Having been transplanted into a different Husky Nation (Washington), I am constantly reminded how I rarely get to watch my Huskies. But I watched you take two teams to the National Championship, no small feat. And I sure as heck didn't mind paying the price on ESPN Full Court to watch you earn your 700th victory.
So thanks Jim Calhoun, for engineering one of the finest programs in the country; for always bringing class to the NCAA; for always being passionate about Connecticut basketball--even when there are only 10 seconds left and you have a 20 point lead.
You are joy to watch!

Tuesday, March 01, 2005

Don't Tell Me What to Do!

Not too long ago I was driving home from an event I was attending and was pulled over by an officer of the law. He had noticed that I was not wearing my seatbelt--a punishable offense in Washington state and throughout the country. I was angry. Not that I received the ticket but because there is something contradictory in that law that has bothered me for some time.
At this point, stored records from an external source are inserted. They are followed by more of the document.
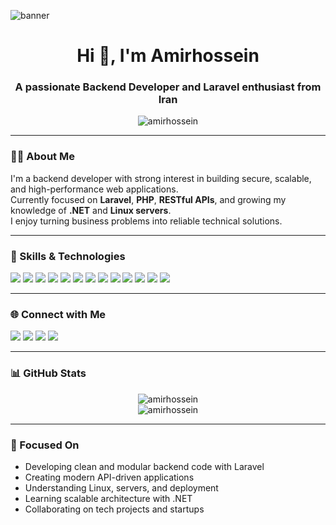 ![banner](https://capsule-render.vercel.app/api?type=waving&color=0:8E2DE2,100:4A00E0&height=180&section=header&text=Amirhossein%20Peyravan&fontSize=30&fontColor=ffffff)

<h1 align="center">Hi 👋, I'm Amirhossein</h1>
<h3 align="center">A passionate Backend Developer and Laravel enthusiast from Iran</h3>

<p align="center">
  <img src="https://komarev.com/ghpvc/?username=amirhossein&label=Profile%20views&color=0e75b6&style=flat" alt="amirhossein" />
</p>

---

### 🧑‍💻 About Me
I'm a backend developer with strong interest in building secure, scalable, and high-performance web applications.  
Currently focused on **Laravel**, **PHP**, **RESTful APIs**, and growing my knowledge of **.NET** and **Linux servers**.  
I enjoy turning business problems into reliable technical solutions.  

---

### 🚀 Skills & Technologies
<p align="left">
  <img src="https://img.shields.io/badge/HTML5-E34F26?style=for-the-badge&logo=html5&logoColor=white"/>
  <img src="https://img.shields.io/badge/CSS3-1572B6?style=for-the-badge&logo=css3&logoColor=white"/>
  <img src="https://img.shields.io/badge/JavaScript-F7DF1E?style=for-the-badge&logo=javascript&logoColor=black"/>
  <img src="https://img.shields.io/badge/PHP-777BB4?style=for-the-badge&logo=php&logoColor=white"/>
  <img src="https://img.shields.io/badge/Laravel-F9322C?style=for-the-badge&logo=laravel&logoColor=white"/>
  <img src="https://img.shields.io/badge/API-FF6C37?style=for-the-badge&logo=postman&logoColor=white"/>
  <img src="https://img.shields.io/badge/MySQL-4479A1?style=for-the-badge&logo=mysql&logoColor=white"/>
  <img src="https://img.shields.io/badge/Linux-FCC624?style=for-the-badge&logo=linux&logoColor=black"/>
  <img src="https://img.shields.io/badge/C%23-239120?style=for-the-badge&logo=c-sharp&logoColor=white"/>
  <img src="https://img.shields.io/badge/C++-00599C?style=for-the-badge&logo=c%2B%2B&logoColor=white"/>
  <img src="https://img.shields.io/badge/.NET-512BD4?style=for-the-badge&logo=dotnet&logoColor=white"/>
  <img src="https://img.shields.io/badge/Bootstrap-563D7C?style=for-the-badge&logo=bootstrap&logoColor=white"/>
  <img src="https://img.shields.io/badge/Node.js-339933?style=for-the-badge&logo=node.js&logoColor=white"/>
</p>

---

### 🌐 Connect with Me
<p align="left">
  <a href="https://instagram.com/yourusername" target="_blank"><img src="https://img.shields.io/badge/Instagram-E4405F?style=for-the-badge&logo=instagram&logoColor=white"/></a>
  <a href="https://github.com/yourusername" target="_blank"><img src="https://img.shields.io/badge/GitHub-181717?style=for-the-badge&logo=github&logoColor=white"/></a>
  <a href="https://linkedin.com/in/yourusername" target="_blank"><img src="https://img.shields.io/badge/LinkedIn-0A66C2?style=for-the-badge&logo=linkedin&logoColor=white"/></a>
  <a href="https://x.com/yourusername" target="_blank"><img src="https://img.shields.io/badge/X-000000?style=for-the-badge&logo=x&logoColor=white"/></a>
</p>

---

### 📊 GitHub Stats
<p align="center">
  <img src="https://github-readme-stats.vercel.app/api?username=yourusername&show_icons=true&theme=radical" alt="amirhossein" />
  <br/>
  <img src="https://github-readme-stats.vercel.app/api/top-langs/?username=yourusername&layout=compact&theme=radical" alt="amirhossein" />
</p>

---

### 📌 Focused On
- Developing clean and modular backend code with Laravel
- Creating modern API-driven applications
- Understanding Linux, servers, and deployment
- Learning scalable architecture with .NET
- Collaborating on tech projects and startups

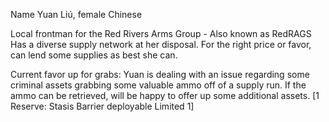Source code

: Name Yuan Liú, female Chinese

Local frontman for the Red Rivers Arms Group - Also known as RedRAGS
Has a diverse supply network at her disposal. For the right price or favor, can lend some supplies as best she can.

Current favor up for grabs: Yuan is dealing with an issue regarding some criminal assets grabbing some valuable ammo off of a supply run. If the ammo can be retrieved, will be happy to offer up some additional assets. 
[1 Reserve: Stasis Barrier deployable Limited 1]

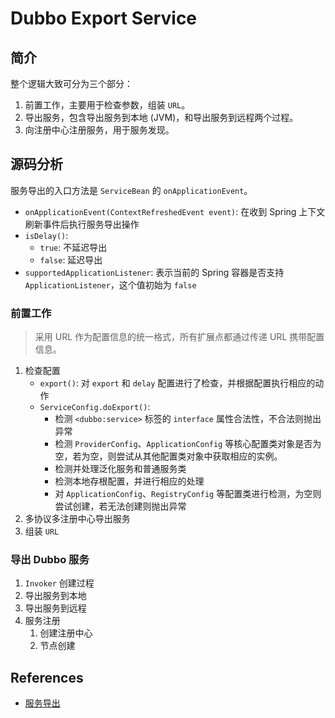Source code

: # Dubbo Export Service

## 简介
整个逻辑大致可分为三个部分：
1. 前置工作，主要用于检查参数，组装 `URL`。
2. 导出服务，包含导出服务到本地 (JVM)，和导出服务到远程两个过程。
3. 向注册中心注册服务，用于服务发现。

## 源码分析
服务导出的入口方法是 `ServiceBean` 的 `onApplicationEvent`。
- `onApplicationEvent(ContextRefreshedEvent event)`: 在收到 Spring 上下文刷新事件后执行服务导出操作
- `isDelay()`:
	* `true`: 不延迟导出
	* `false`: 延迟导出
- `supportedApplicationListener`: 表示当前的 Spring 容器是否支持 `ApplicationListener`，这个值初始为 `false`

### 前置工作
>采用 URL 作为配置信息的统一格式，所有扩展点都通过传递 URL 携带配置信息。

1. 检查配置
	- `export()`: 对 `export` 和 `delay` 配置进行了检查，并根据配置执行相应的动作
	- `ServiceConfig.doExport()`:
		* 检测 `<dubbo:service>` 标签的 `interface` 属性合法性，不合法则抛出异常
		* 检测 `ProviderConfig`、`ApplicationConfig` 等核心配置类对象是否为空，若为空，则尝试从其他配置类对象中获取相应的实例。
		* 检测并处理泛化服务和普通服务类
		* 检测本地存根配置，并进行相应的处理
		* 对 `ApplicationConfig`、`RegistryConfig` 等配置类进行检测，为空则尝试创建，若无法创建则抛出异常
2. 多协议多注册中心导出服务
3. 组装 `URL`

### 导出 Dubbo 服务
1. `Invoker` 创建过程
2. 导出服务到本地
3. 导出服务到远程
4. 服务注册
	1. 创建注册中心
	2. 节点创建

## References
- [服务导出](http://dubbo.apache.org/zh-cn/docs/source_code_guide/export-service.html)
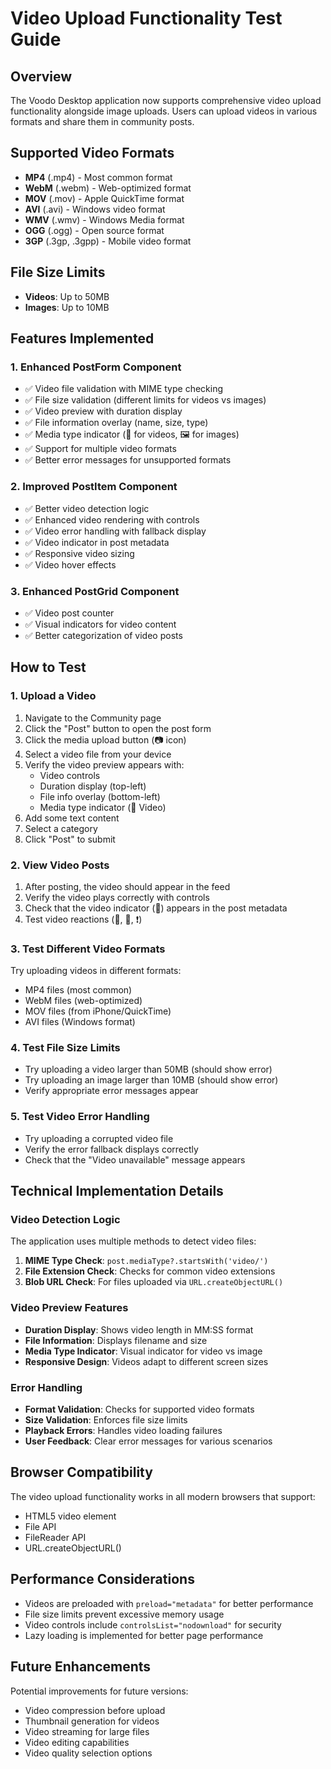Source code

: # Video Upload Functionality Test Guide

## Overview

The Voodo Desktop application now supports comprehensive video upload functionality alongside image uploads. Users can upload videos in various formats and share them in community posts.

## Supported Video Formats

- **MP4** (.mp4) - Most common format
- **WebM** (.webm) - Web-optimized format
- **MOV** (.mov) - Apple QuickTime format
- **AVI** (.avi) - Windows video format
- **WMV** (.wmv) - Windows Media format
- **OGG** (.ogg) - Open source format
- **3GP** (.3gp, .3gpp) - Mobile video format

## File Size Limits

- **Videos**: Up to 50MB
- **Images**: Up to 10MB

## Features Implemented

### 1. Enhanced PostForm Component

- ✅ Video file validation with MIME type checking
- ✅ File size validation (different limits for videos vs images)
- ✅ Video preview with duration display
- ✅ File information overlay (name, size, type)
- ✅ Media type indicator (🎥 for videos, 🖼️ for images)
- ✅ Support for multiple video formats
- ✅ Better error messages for unsupported formats

### 2. Improved PostItem Component

- ✅ Better video detection logic
- ✅ Enhanced video rendering with controls
- ✅ Video error handling with fallback display
- ✅ Video indicator in post metadata
- ✅ Responsive video sizing
- ✅ Video hover effects

### 3. Enhanced PostGrid Component

- ✅ Video post counter
- ✅ Visual indicators for video content
- ✅ Better categorization of video posts

## How to Test

### 1. Upload a Video

1. Navigate to the Community page
2. Click the "Post" button to open the post form
3. Click the media upload button (📷 icon)
4. Select a video file from your device
5. Verify the video preview appears with:
   - Video controls
   - Duration display (top-left)
   - File info overlay (bottom-left)
   - Media type indicator (🎥 Video)
6. Add some text content
7. Select a category
8. Click "Post" to submit

### 2. View Video Posts

1. After posting, the video should appear in the feed
2. Verify the video plays correctly with controls
3. Check that the video indicator (🎥) appears in the post metadata
4. Test video reactions (🌈, 💭, ❗)

### 3. Test Different Video Formats

Try uploading videos in different formats:

- MP4 files (most common)
- WebM files (web-optimized)
- MOV files (from iPhone/QuickTime)
- AVI files (Windows format)

### 4. Test File Size Limits

- Try uploading a video larger than 50MB (should show error)
- Try uploading an image larger than 10MB (should show error)
- Verify appropriate error messages appear

### 5. Test Video Error Handling

- Try uploading a corrupted video file
- Verify the error fallback displays correctly
- Check that the "Video unavailable" message appears

## Technical Implementation Details

### Video Detection Logic

The application uses multiple methods to detect video files:

1. **MIME Type Check**: `post.mediaType?.startsWith('video/')`
2. **File Extension Check**: Checks for common video extensions
3. **Blob URL Check**: For files uploaded via `URL.createObjectURL()`

### Video Preview Features

- **Duration Display**: Shows video length in MM:SS format
- **File Information**: Displays filename and size
- **Media Type Indicator**: Visual indicator for video vs image
- **Responsive Design**: Videos adapt to different screen sizes

### Error Handling

- **Format Validation**: Checks for supported video formats
- **Size Validation**: Enforces file size limits
- **Playback Errors**: Handles video loading failures
- **User Feedback**: Clear error messages for various scenarios

## Browser Compatibility

The video upload functionality works in all modern browsers that support:

- HTML5 video element
- File API
- FileReader API
- URL.createObjectURL()

## Performance Considerations

- Videos are preloaded with `preload="metadata"` for better performance
- File size limits prevent excessive memory usage
- Video controls include `controlsList="nodownload"` for security
- Lazy loading is implemented for better page performance

## Future Enhancements

Potential improvements for future versions:

- Video compression before upload
- Thumbnail generation for videos
- Video streaming for large files
- Video editing capabilities
- Video quality selection options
Whenever Democrats attack the Conservative Republican, and by attack I do mean the hateful things that come out of their mouths, the issue of abortion will always enter the conversation. Now, I am not a Conservative Republican, but I am a Christian. And the issue of abortion is a touchy one. I don't agree that abortion should be used as birth control, as it too often is, but I understand the need for an abortion in those cases where mental strife or physical safety are an issue. The new DNC states that:
"The issue is not abortion," Dean told the closed-door fund-raiser. "The issue is whether women can make up their own mind instead of some right-wing pastor, some right-wing politician telling them what to do."(http://www.ljworld.com/deanfordrudge.html)

Okay Mr. Dean, I will believe you. The issue is whether a woman can make up her own mind instead of some right-wing pastor--sorry pastors but you don't have the right to an opinion because you are ignorant enough to believe in God and Jesus--how silly you are!-- or some right-wing politician telling them what to do. So then Mr. Dean, I am anxiously awaiting your support of a new law that will outlaw mandatory seatbelt laws. Because as I see it, if a woman has the right to potentiall harm her body through an abortion, as well as stop the growth of living organism, regardless of how insignificant you personally believe that embryo is, then damn it, I have the right to potentially die in MY automobile, that I pay for, because I know what is best for me, not some left-wing doctor or some left-wing politician telling me otherwise. It is my body. Don't tell me what to do with it.